Escudo de Armas singelo do Império russo.
Escudo de Armas completo do Império russo, 1882.

O escudo da Rússia tem suas origens no antigo Império Russo, e foi restabelecido após a queda da União Soviética. Apesar de que tem sofrido várias modificações desde o reinado de Iván III (1462-1505), como a mudança da cor da águia de negro a ouro e a eliminação dos escudos dos territórios dominados por Rússia que rodeavam ao blasón central, o escudo actual se deriva directamente das diferentes versões anteriores. O desenho cromático general corresponde ao do estandarte usado no século XV, e a forma da águia remonta-se à época de Pedro o Grande (Pedro I).

Consiste em um campo de gules com uma águia bicéfala de ouro, com as asas despregadas. Sobre seu peito encontra-se o escudo de Moscovo, o qual também apresenta um campo de gules onde se situa um ginete de prata com uma capa de azur , montado sobre um cavalo também de prata, matando com seu lança a um dragrón de cor sable. Tradicionalmente, o ginete representa a San Jorge. A águia sustenta em suas garras uma órbita e um ceptro, e suas cabeças estão coroadas a cada uma com coroas imperiais, e entre estas se situa outra similar mas de maior tamanho, unidas as três por uma fita.
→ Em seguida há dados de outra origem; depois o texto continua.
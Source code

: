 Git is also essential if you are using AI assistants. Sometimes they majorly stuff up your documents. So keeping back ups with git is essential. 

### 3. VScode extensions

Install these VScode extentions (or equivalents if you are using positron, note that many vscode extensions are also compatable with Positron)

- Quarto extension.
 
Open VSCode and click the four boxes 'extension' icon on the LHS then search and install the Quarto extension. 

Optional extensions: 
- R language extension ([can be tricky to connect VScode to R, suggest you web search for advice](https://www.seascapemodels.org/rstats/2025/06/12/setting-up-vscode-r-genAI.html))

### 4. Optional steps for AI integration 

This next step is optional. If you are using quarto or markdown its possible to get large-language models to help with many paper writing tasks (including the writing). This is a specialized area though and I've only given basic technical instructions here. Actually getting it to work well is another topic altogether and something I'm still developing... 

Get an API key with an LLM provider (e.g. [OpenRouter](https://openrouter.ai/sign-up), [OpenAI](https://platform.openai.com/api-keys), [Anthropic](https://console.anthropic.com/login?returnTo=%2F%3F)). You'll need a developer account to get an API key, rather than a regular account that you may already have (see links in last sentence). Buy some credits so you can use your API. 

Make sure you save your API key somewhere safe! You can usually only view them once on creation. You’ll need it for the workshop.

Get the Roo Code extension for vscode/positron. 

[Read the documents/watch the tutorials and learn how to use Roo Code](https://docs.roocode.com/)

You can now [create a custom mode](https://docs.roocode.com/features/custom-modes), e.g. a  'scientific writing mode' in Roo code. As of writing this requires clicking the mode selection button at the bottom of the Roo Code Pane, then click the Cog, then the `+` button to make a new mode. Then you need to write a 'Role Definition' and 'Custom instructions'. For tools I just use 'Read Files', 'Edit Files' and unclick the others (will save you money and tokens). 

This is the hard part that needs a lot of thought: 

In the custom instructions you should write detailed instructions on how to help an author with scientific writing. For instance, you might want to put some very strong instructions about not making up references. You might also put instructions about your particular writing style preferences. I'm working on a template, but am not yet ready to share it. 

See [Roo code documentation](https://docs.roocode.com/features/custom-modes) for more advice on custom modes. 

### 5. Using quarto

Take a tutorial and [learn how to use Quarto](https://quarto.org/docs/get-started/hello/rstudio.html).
Os dois maiores elementos representativos dos símbolos do Estado russo (a águia bicéfala e San Jorge matando ao dragão) são anteriores a Pedro o Grande. O Selo de Estado de Iván III, Duque de Moscovo , apresentava um ginete matando a (ou lutando com) um dragão. A figura não foi identificada oficialmente como San Jorge senão até 1730, quando foi descrito como tal em um decreto imperial. A forma antiga (um assassino de dragões montado conhecido como San Jorge o Vitorioso, em russo Победоносец) sempre esteve associada com o Grande Ducado de Moscovia, se convertendo mais tarde no escudo de armas oficial da cidade de Moscovo. A representação gráfica mais antiga de um ginete com lança (1390) figura em um selo do príncipe de Moscovo, Vasiliy Dmitriyevich. A serpente ou dragão foi acrescentado durante o mandato de Iván III. San Jorge converteu-se em adiante no padrão de Moscovo (e, por extensão, da Rússia). Hoje em dia, a descrição oficial não se refere ao ginete no escudo central como San Jorge, principalmente a fim de manter o carácter secular do Estado russo moderno.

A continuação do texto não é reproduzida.